Aim of the exercise:
Please set down each line of the material exactly.

Material for this exercise:
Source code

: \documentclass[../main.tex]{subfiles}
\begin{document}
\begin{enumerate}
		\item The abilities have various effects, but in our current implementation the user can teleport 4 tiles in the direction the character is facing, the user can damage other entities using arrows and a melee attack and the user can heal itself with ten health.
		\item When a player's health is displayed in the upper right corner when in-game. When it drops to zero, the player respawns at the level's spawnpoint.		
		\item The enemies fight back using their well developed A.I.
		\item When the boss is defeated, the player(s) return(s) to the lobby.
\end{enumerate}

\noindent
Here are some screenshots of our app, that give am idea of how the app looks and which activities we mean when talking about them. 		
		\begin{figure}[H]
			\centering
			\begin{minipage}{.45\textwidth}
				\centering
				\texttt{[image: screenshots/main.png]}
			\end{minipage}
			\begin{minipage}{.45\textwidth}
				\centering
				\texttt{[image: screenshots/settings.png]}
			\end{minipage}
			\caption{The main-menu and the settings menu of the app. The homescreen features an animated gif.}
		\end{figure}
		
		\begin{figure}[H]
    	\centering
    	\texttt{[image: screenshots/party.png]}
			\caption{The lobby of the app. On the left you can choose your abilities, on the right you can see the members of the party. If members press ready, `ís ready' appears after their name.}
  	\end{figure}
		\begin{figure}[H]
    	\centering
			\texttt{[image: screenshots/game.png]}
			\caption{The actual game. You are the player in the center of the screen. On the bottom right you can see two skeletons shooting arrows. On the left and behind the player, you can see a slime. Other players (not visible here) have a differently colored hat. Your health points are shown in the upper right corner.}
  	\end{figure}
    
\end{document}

Result for this task:
Source code

: \documentclass[../main.tex]{subfiles}
\begin{document}
\begin{enumerate}
		\item The abilities have various effects, but in our current implementation the user can teleport 4 tiles in the direction the character is facing, the user can damage other entities using arrows and a melee attack and the user can heal itself with ten health.
		\item When a player's health is displayed in the upper right corner when in-game. When it drops to zero, the player respawns at the level's spawnpoint.		
		\item The enemies fight back using their well developed A.I.
		\item When the boss is defeated, the player(s) return(s) to the lobby.
\end{enumerate}

\noindent
Here are some screenshots of our app, that give am idea of how the app looks and which activities we mean when talking about them. 		
		\begin{figure}[H]
			\centering
			\begin{minipage}{.45\textwidth}
				\centering
				\texttt{[image: screenshots/main.png]}
			\end{minipage}
			\begin{minipage}{.45\textwidth}
				\centering
				\texttt{[image: screenshots/settings.png]}
			\end{minipage}
			\caption{The main-menu and the settings menu of the app. The homescreen features an animated gif.}
		\end{figure}
		
		\begin{figure}[H]
    	\centering
    	\texttt{[image: screenshots/party.png]}
			\caption{The lobby of the app. On the left you can choose your abilities, on the right you can see the members of the party. If members press ready, `ís ready' appears after their name.}
  	\end{figure}
		\begin{figure}[H]
    	\centering
			\texttt{[image: screenshots/game.png]}
			\caption{The actual game. You are the player in the center of the screen. On the bottom right you can see two skeletons shooting arrows. On the left and behind the player, you can see a slime. Other players (not visible here) have a differently colored hat. Your health points are shown in the upper right corner.}
  	\end{figure}
    
\end{document}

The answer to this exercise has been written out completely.